[Source texts of formatted documents]
Segment Open

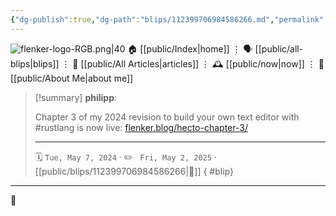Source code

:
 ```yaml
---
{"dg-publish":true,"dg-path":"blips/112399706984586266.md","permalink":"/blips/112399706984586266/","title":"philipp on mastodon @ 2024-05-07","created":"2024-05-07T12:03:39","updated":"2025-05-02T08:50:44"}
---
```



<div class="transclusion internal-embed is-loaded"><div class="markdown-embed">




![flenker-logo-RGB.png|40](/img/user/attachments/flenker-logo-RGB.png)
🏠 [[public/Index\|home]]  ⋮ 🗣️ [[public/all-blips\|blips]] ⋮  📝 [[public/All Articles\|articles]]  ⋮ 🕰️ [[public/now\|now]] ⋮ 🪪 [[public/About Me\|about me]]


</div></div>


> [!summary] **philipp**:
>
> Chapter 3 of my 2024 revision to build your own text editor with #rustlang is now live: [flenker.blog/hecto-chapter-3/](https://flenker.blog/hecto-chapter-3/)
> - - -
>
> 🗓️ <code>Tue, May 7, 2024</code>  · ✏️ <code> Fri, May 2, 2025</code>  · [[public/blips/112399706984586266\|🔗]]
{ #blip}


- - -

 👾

Segment Closed
Segment Open

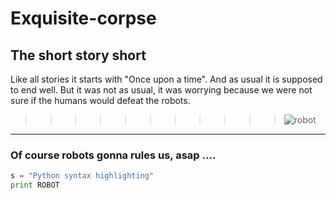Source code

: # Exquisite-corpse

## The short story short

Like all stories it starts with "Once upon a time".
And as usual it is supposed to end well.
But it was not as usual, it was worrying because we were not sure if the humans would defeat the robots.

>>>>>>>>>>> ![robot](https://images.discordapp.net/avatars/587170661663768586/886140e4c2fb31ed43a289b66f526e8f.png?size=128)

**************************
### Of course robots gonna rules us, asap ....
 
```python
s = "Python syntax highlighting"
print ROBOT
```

Segment Closed

▸ About this exercise
Which lines above contain the word "robots"? Show each of them.

▸ Solution to this problem
But it was not as usual, it was worrying because we were not sure if the humans would defeat the robots.
### Of course robots gonna rules us, asap ....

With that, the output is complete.